In this week, Wed Jan 21th, Ramtin will present on how to get things done: running jobs, the different systems we have access, lab wiki, etc.
The meeting will be held in TASC1 9408 at 1:30pm.

Here is the link to his slides : Slides

Visualizing Topics in Conversations
12 Jan 2015

For the lab meeting this week, 14th of Jan, Jasneet is going to give a talk about his recent work on visualizing topics in conversations over period of time. The lab meeting will be held in TASC1 9408 at 1:30pm for one hour.

New Features in Lensing Wikipedia
12 Jan 2015

In this week, Wed Jab 7th, Anoop will present the recent work of Max Whitney, Andrei Vacariu and Jasneet Sabharwal on the lensing wikipedia project, which has been pushed to the live site: Lensing Wikipedia.

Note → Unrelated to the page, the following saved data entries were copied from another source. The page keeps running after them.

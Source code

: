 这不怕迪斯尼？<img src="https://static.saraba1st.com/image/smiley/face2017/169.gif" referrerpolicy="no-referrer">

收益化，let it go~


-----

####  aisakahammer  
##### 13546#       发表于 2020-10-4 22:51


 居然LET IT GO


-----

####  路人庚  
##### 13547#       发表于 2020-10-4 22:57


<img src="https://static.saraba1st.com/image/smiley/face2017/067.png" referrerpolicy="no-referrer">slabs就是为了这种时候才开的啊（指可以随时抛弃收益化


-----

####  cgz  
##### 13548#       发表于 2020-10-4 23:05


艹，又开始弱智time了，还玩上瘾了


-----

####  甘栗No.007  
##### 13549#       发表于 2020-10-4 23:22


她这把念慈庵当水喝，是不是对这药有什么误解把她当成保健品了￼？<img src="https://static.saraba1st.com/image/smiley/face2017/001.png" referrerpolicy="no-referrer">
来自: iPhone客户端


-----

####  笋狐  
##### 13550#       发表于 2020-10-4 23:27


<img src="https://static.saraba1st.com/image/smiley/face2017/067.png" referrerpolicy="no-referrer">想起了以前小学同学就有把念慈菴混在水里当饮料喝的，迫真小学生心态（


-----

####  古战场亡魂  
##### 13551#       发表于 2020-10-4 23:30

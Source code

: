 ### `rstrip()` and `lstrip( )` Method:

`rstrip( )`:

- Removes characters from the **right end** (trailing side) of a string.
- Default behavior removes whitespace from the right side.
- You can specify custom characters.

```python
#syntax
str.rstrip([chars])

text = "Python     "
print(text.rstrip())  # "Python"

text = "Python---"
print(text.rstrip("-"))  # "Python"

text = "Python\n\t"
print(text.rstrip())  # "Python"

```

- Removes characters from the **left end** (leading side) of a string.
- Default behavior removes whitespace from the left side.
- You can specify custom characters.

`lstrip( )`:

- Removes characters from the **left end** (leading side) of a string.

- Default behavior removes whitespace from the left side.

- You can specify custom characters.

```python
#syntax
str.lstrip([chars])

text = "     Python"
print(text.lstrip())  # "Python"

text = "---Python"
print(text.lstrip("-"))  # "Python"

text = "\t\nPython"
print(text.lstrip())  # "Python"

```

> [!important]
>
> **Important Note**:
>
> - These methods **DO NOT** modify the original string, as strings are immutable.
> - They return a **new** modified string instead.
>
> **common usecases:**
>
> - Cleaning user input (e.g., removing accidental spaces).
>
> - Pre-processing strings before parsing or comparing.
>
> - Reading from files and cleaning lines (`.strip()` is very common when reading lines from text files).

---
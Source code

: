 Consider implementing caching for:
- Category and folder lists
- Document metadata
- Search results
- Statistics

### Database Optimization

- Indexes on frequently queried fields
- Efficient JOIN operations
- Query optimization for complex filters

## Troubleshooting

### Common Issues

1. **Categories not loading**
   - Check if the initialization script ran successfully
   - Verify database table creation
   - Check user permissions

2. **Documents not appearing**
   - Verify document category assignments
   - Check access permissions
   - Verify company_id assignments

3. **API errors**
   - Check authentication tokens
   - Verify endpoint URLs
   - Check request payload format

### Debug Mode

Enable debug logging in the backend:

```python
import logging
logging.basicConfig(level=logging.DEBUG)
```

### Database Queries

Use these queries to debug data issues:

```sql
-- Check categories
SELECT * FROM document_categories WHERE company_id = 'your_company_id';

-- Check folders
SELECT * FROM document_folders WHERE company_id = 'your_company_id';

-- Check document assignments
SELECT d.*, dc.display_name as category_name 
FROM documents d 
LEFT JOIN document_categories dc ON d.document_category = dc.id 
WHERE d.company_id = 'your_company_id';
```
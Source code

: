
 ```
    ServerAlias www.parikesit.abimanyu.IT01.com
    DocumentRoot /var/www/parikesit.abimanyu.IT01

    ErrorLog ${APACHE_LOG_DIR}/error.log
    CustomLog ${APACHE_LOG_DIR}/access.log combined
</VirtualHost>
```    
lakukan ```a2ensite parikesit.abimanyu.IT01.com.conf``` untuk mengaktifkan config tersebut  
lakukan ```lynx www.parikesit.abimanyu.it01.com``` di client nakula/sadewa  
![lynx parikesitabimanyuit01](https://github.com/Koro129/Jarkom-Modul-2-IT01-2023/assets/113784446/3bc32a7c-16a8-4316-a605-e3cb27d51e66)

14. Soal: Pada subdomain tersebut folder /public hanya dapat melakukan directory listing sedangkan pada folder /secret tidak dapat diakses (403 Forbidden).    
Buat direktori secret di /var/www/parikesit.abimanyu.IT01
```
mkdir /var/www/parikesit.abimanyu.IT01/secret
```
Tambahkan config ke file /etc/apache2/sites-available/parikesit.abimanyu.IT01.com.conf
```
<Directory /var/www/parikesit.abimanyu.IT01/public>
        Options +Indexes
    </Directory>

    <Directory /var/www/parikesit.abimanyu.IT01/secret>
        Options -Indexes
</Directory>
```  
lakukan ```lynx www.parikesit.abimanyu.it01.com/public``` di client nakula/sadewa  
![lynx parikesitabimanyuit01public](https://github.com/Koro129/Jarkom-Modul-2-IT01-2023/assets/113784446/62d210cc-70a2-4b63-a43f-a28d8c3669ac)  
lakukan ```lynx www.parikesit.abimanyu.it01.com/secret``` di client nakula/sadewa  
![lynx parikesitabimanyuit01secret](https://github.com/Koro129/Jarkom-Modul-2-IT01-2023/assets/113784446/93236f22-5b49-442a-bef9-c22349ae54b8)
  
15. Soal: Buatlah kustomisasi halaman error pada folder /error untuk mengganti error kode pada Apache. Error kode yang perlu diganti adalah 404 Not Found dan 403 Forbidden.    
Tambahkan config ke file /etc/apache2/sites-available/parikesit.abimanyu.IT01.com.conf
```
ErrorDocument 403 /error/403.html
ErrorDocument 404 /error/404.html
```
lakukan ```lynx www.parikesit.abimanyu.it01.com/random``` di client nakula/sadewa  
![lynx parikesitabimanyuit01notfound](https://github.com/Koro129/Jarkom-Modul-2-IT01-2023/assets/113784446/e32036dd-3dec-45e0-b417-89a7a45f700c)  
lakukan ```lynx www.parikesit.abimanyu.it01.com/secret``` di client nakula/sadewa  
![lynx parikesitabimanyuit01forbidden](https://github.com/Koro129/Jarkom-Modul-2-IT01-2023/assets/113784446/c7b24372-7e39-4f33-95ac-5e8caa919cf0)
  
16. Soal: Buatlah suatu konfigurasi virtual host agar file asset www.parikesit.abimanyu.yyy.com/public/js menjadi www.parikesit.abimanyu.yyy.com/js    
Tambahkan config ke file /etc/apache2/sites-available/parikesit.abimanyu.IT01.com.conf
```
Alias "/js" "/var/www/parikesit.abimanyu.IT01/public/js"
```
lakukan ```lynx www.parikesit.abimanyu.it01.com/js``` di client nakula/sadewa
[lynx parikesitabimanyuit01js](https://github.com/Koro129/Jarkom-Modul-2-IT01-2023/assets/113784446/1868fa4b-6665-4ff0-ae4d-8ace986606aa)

Joint Discussion with BC Cancer Agency
16 Dec 2014

In this week, Wed Dec 12th, Natlang will have a joint discussion with BC Cancer Agency. Researchers form BC Cancer Agency will present some of their IR and clustering work on PubMed and then Naltang researchers will talk about some of their approaches that combine NLP, domain adaptation and visualization.

Response-Based Online Structured Prediction by Stefan Riezler
01 Dec 2014

In the lab meeting this week, on Wed Dec 3ed, we will be hosting Stefan Riezler from Heidelberg University. He is going to give a talk about Response-Based Online Structured Prediction (with Applications to Grounded Statistical Machine Translation). The meeting will be at TASC1 9204 West 10:30am.

In response-based structured prediction, instead of a gold-standard structure, the learner is given a response to a predicted structure. Different types of environments such as an extrinsic task, a computer program, or a human, can respond in form of a ranking, an acceptance/rejection decision, or an improvement of the predicted structures. In this talk, we present three instantiations of response-based learning scenarios for grounded statistical machine translation (SMT), where response signals are elicited by embedding SMT into cross-lingual information retrieval, into multilingual database access, and into human corrections of translations.

Prof. Stefan Riezler has been appointed full professor and head of the chair of Linguistic Informatics at Heidelberg University in 2010, after spending a decade in the world’s most renowned industry research labs (Xerox PARC, Google). He received his PhD in Computational Linguistics from the University of Tübingen in 1998, and then conducted post-doctoral work at Brown University in 1999. Prof. Riezler’s research focus is on machine learning and statistics applied to natural language processing problems, especially for the application areas of natural-language based web search and statistical machine translation.